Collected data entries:
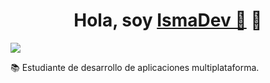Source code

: <!--
### IsmaDev 📲

-->


<div align="center">
<h1 align="center">Hola, soy <a href="https://aristi.dev">IsmaDev 📲</a> 👋</h1>
</div>
<img src="https://i.imgur.com/weNbhGZ.png">

📚 Estudiante de desarrollo de aplicaciones multiplataforma.


<!--
**IsmaDevBalmis/IsmaDevBalmis** is a ✨ _special_ ✨ repository because its `README.md` (this file) appears on your GitHub profile.

Here are some ideas to get you started:

- 🔭 I’m currently working on ...
- 🌱 I’m currently learning ...
- 👯 I’m looking to collaborate on ...
- 🤔 I’m looking for help with ...
- 💬 Ask me about ...
- 📫 How to reach me: ...
- 😄 Pronouns: ...
- ⚡ Fun fact: ...
-->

Work item:
Copy out the lines of the data where the word "currently" can be found.

Expected output:
- 🔭 I’m currently working on ...
- 🌱 I’m currently learning ...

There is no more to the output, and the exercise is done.